◆ **What the task asks**
Scan the data below for lines containing the string "avgt" and give only how many there are.

◆ **Supplied data**
========================

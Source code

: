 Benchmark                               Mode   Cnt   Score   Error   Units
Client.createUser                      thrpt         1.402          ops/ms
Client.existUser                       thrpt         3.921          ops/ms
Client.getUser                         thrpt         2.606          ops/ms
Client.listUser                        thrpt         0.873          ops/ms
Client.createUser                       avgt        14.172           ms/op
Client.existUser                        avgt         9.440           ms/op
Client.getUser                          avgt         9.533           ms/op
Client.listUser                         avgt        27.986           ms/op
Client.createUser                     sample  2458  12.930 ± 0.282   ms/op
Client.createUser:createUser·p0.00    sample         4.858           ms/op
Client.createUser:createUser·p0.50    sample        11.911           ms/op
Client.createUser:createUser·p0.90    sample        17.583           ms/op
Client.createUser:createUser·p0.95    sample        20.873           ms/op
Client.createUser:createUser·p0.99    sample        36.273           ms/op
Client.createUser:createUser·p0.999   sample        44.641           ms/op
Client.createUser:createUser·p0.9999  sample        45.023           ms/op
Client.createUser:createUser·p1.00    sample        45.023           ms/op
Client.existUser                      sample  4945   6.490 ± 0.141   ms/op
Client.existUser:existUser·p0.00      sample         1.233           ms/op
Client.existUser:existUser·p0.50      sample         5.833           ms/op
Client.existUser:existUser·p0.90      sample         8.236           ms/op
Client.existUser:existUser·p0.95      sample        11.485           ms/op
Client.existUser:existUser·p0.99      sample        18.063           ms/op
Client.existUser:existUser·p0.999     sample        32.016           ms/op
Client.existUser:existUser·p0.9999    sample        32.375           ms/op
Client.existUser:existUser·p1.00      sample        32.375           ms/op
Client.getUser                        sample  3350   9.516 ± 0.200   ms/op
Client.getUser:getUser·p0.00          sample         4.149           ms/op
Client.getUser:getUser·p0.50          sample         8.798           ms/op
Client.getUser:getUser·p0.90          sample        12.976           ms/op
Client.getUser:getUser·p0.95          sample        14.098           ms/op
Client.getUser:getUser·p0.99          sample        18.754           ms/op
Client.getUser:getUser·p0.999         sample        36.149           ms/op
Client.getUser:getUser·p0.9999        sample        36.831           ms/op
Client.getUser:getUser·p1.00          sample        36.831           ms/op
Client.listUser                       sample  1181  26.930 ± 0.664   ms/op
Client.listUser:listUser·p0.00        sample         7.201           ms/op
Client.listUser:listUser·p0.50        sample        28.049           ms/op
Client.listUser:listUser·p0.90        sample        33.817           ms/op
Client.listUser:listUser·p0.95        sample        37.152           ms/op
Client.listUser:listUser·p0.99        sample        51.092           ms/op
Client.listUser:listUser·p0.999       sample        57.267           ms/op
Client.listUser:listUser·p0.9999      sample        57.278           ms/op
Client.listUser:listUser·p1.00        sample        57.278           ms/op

========================

◆ **Response**
4